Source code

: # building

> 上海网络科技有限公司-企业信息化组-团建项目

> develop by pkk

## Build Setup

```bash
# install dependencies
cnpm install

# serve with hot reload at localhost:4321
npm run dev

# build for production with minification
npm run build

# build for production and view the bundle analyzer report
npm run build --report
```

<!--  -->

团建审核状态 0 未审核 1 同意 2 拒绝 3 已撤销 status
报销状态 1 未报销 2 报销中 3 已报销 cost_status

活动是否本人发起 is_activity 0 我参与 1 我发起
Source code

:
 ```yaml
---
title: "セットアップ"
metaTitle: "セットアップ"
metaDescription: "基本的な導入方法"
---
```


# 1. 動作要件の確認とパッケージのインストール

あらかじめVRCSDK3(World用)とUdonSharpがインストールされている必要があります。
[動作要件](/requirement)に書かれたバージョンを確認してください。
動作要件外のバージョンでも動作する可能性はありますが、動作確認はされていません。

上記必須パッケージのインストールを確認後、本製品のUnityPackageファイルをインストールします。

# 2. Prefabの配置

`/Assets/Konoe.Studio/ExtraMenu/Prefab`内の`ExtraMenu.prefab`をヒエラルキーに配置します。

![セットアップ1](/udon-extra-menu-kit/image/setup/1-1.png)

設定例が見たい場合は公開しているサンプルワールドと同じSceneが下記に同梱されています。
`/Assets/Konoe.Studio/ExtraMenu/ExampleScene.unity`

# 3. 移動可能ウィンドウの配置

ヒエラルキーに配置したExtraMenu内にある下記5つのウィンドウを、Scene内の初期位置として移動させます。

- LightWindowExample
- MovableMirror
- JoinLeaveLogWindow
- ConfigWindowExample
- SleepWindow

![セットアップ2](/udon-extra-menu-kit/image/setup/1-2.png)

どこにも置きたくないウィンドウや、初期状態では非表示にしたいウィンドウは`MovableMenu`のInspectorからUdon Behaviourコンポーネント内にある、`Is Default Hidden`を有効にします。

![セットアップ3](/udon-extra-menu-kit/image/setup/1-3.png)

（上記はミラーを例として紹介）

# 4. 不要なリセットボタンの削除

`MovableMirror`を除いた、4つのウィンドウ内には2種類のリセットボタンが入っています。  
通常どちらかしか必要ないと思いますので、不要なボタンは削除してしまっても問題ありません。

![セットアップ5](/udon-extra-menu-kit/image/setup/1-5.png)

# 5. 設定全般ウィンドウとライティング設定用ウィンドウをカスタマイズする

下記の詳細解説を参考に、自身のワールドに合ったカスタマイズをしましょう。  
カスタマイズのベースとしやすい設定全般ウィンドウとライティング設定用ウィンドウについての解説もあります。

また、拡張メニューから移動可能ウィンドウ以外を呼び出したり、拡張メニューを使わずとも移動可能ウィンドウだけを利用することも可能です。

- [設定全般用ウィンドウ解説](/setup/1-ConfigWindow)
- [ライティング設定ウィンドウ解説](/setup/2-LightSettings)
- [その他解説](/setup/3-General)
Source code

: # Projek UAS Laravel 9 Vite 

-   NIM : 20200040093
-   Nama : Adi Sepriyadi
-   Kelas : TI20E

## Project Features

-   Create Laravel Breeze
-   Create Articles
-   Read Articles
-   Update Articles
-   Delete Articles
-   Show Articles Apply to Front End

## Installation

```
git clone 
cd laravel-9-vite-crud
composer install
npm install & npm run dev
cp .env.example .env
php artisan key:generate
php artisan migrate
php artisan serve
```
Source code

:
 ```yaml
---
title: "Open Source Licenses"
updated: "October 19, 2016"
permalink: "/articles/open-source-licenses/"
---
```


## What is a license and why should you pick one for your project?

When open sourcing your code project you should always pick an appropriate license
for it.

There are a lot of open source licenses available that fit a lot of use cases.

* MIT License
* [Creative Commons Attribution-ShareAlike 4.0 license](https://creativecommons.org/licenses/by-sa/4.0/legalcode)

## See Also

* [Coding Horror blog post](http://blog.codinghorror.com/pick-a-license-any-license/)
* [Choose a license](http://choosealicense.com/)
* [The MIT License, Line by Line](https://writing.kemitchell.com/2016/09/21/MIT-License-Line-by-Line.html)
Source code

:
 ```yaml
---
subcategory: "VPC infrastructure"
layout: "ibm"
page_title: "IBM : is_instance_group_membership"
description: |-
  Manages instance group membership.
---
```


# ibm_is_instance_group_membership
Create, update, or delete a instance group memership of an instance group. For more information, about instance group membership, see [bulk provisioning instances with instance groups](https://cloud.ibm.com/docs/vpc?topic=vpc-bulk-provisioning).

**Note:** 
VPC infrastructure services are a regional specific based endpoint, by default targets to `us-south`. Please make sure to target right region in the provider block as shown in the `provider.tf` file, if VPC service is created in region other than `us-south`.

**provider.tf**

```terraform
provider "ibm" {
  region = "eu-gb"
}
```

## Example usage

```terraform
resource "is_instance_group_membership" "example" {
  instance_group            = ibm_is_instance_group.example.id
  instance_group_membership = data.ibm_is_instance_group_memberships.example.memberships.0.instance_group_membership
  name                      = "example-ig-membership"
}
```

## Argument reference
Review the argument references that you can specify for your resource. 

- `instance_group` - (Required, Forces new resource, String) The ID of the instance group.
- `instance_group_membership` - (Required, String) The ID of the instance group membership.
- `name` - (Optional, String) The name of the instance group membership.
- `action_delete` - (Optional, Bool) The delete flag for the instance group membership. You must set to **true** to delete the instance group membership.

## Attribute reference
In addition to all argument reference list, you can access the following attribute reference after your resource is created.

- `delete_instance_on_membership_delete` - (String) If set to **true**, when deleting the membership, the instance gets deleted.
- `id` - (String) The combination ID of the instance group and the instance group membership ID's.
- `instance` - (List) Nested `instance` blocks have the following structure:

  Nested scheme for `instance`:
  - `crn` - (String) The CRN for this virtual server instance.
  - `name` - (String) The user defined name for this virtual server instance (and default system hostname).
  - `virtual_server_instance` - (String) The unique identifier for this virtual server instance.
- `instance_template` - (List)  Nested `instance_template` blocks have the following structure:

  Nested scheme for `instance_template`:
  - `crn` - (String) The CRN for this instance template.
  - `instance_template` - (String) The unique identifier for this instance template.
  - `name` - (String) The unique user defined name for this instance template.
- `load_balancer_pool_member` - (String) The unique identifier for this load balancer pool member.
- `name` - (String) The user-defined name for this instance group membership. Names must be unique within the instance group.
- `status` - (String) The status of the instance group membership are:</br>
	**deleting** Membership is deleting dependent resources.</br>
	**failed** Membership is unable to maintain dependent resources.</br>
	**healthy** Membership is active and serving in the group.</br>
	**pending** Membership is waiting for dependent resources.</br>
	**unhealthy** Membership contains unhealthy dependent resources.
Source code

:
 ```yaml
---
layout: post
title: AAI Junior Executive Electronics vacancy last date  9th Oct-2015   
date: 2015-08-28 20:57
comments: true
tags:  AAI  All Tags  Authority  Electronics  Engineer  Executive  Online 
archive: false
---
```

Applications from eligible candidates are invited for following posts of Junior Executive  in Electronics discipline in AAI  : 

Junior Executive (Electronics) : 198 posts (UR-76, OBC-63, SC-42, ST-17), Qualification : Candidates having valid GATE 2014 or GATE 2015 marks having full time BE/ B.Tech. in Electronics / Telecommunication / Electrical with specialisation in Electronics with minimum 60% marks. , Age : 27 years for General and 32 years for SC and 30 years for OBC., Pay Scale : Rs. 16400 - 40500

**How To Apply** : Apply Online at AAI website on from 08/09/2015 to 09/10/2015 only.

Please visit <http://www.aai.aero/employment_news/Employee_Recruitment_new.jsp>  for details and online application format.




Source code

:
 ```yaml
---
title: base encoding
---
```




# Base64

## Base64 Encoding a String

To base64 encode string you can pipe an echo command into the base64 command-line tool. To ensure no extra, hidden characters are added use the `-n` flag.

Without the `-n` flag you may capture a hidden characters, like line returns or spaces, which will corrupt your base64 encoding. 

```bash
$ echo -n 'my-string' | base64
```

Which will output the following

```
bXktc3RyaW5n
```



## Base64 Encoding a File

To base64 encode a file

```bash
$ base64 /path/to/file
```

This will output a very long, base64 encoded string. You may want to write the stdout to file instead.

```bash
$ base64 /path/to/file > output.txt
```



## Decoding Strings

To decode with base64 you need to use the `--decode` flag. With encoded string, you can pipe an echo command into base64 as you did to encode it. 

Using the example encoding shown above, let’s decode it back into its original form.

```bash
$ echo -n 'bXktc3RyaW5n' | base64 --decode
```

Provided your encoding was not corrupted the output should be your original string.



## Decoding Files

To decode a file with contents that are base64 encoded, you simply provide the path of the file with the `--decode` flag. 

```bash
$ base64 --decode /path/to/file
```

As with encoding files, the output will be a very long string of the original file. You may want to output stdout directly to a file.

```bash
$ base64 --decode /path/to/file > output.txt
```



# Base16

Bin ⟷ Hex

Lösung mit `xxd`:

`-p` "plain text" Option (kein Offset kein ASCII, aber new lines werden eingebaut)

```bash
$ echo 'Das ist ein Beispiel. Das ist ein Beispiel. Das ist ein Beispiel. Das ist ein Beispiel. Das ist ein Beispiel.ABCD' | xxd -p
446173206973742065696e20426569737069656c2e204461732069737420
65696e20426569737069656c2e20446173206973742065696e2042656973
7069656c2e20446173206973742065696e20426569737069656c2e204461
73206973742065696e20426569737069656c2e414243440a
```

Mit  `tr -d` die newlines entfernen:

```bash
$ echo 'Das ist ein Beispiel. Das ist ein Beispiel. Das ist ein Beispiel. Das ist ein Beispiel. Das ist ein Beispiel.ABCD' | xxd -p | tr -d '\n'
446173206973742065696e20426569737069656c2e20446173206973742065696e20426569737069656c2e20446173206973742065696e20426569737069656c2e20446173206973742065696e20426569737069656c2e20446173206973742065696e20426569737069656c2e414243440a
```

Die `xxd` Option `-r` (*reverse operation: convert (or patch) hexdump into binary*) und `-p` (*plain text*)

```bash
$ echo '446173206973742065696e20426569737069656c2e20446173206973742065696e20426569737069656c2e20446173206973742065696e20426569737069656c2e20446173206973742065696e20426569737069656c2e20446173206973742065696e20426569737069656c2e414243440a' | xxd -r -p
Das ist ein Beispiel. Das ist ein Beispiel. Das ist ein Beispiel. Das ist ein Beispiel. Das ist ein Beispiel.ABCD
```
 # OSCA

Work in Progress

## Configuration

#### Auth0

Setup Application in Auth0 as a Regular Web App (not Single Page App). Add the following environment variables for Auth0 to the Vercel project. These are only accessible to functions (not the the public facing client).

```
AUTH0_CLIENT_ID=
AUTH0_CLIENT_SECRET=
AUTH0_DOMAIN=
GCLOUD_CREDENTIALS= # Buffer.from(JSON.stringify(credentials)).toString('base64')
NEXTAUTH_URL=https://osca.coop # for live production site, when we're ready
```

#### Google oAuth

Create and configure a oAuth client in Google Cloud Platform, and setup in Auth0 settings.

* [Task instructions] In the listing above, find the line containing "## Base64 Encoding a String" and the line containing "## Decoding Files", then retype both and every line between them exactly, with nothing else.

* [Your solution]
## Base64 Encoding a String

To base64 encode string you can pipe an echo command into the base64 command-line tool. To ensure no extra, hidden characters are added use the `-n` flag.

Without the `-n` flag you may capture a hidden characters, like line returns or spaces, which will corrupt your base64 encoding. 

```bash
$ echo -n 'my-string' | base64
```

Which will output the following

```
bXktc3RyaW5n
```



## Base64 Encoding a File

To base64 encode a file

```bash
$ base64 /path/to/file
```

This will output a very long, base64 encoded string. You may want to write the stdout to file instead.

```bash
$ base64 /path/to/file > output.txt
```



## Decoding Strings

To decode with base64 you need to use the `--decode` flag. With encoded string, you can pipe an echo command into base64 as you did to encode it. 

Using the example encoding shown above, let’s decode it back into its original form.

```bash
$ echo -n 'bXktc3RyaW5n' | base64 --decode
```

Provided your encoding was not corrupted the output should be your original string.



## Decoding Files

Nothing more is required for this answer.